Children should enjoy music. If it becomes another 'subject', they will soon be bored.

I am lucky that my parents have not forced me to learn music. I play the piano because that's what I want to do. Sharing music with my friends and family is very important to me.

I hope everyone will learn to appreciate music.

Ico Cheung Ho-ying, Jockey Club Ti-I College

Be grateful for our freedom

In the past few months, there have been huge demonstrations all over the Middle East. The leaders of Tunisia and Egypt were toppled because the people were suffering.

In my opinion, the protests reflected their desire for a better life. There's a lesson to be learned from this: people will one day rise up against cruel dictators.

In Hong Kong, we are lucky to have a stable society. We respect human rights and have a lot of freedom so there's no need to cause any trouble.

But we should protect our freedoms and ensure a better future for the people.

Ho Wai-sze, Ju Ching Chu Secondary School (Kwai Chung)

Handouts better than MPF idea

Financial Secretary John Tsang Chun-wah has decided to give HK$6,000 to every Hong Kong permanent resident over the age of 18, under a revised proposal announced recently.

His original plan was to inject the money into MPF accounts, which was criticised by many people.

I think most Hongkongers will support his latest proposal. Tsang has acted wisely because even poor people will benefit from the cash handout.

As for the MPF injection, younger workers would only be able to collect the money after they retire. This is unfair because they need the money to cope with the soaring prices. Also, unemployed people would not benefit.

So I am very happy that Tsang withdrew his proposal and decided to give the money now.

However, we should not ignore the drawbacks of giveaways. Hong Kong could be faced with a budget deficit in the next financial year.

The government should be careful not to make people too dependent on handouts.

Lo Yam-kwan, Pooi To Middle School

It's now or never on pollution

The United Nations climate conference in Cancun, Mexico, last year agreed to limit a rise in world temperatures to less than 2 degrees Celsius above pre-industrial levels. The participants also decided to set up a US$100 billion 'green climate fund' to help poor countries tackle global warming.

The world's top emitter, China, promised to cut its greenhouse gases, although developing countries would not be punished for failing to reach their targets.

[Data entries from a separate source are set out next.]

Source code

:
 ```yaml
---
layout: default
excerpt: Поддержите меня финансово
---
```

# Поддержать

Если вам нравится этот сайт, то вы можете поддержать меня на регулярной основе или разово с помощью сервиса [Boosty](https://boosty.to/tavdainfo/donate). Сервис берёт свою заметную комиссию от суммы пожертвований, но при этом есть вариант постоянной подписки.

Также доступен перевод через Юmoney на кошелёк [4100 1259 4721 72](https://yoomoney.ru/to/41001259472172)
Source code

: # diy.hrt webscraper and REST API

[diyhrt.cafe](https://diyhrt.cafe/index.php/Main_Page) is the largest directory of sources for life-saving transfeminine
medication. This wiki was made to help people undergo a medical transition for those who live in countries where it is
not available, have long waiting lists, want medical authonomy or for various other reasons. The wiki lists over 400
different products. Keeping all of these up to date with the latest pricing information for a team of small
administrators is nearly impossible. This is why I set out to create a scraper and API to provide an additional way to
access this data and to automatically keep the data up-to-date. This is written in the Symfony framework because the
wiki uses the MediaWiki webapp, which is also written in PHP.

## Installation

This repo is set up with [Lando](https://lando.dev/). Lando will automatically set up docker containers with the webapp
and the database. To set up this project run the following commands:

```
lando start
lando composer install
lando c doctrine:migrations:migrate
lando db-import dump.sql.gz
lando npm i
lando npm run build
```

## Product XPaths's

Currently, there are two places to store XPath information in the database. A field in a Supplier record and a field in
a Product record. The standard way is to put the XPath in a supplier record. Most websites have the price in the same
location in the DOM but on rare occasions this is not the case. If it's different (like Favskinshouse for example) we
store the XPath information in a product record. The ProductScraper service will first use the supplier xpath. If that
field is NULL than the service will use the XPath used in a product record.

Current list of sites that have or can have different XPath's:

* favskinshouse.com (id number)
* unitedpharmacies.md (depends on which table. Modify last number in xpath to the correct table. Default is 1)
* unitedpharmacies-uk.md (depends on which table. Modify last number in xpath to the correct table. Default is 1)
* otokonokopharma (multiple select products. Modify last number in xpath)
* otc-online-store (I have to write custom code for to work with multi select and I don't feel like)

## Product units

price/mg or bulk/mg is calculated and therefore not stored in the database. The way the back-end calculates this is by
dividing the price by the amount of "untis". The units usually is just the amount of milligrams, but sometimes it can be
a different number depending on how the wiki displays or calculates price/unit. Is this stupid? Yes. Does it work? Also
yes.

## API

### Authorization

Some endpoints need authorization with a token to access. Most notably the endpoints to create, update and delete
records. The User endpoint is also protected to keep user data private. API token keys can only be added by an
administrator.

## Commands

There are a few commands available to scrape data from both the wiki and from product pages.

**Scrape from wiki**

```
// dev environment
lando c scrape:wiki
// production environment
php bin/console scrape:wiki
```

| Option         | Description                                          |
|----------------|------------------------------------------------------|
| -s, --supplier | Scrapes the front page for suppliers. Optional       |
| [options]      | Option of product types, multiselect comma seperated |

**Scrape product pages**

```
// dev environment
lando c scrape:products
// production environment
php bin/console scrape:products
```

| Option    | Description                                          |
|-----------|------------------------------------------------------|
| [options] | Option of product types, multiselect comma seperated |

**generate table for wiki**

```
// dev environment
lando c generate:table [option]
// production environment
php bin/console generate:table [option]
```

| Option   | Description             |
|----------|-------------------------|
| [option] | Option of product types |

Rapid industrial development around the world is adding to worsening problems of air pollution and global warming.

I am glad to see our country is developing rapidly. As a result, the people's living standards are also improving.

But the central government should create a better living environment for its people.

Even though they are becoming richer, will they be happy living in a polluted place? I don't think so.

It is selfish for countries to think only about short-term benefits.

Our planet is facing a severe threat which calls for immediate action.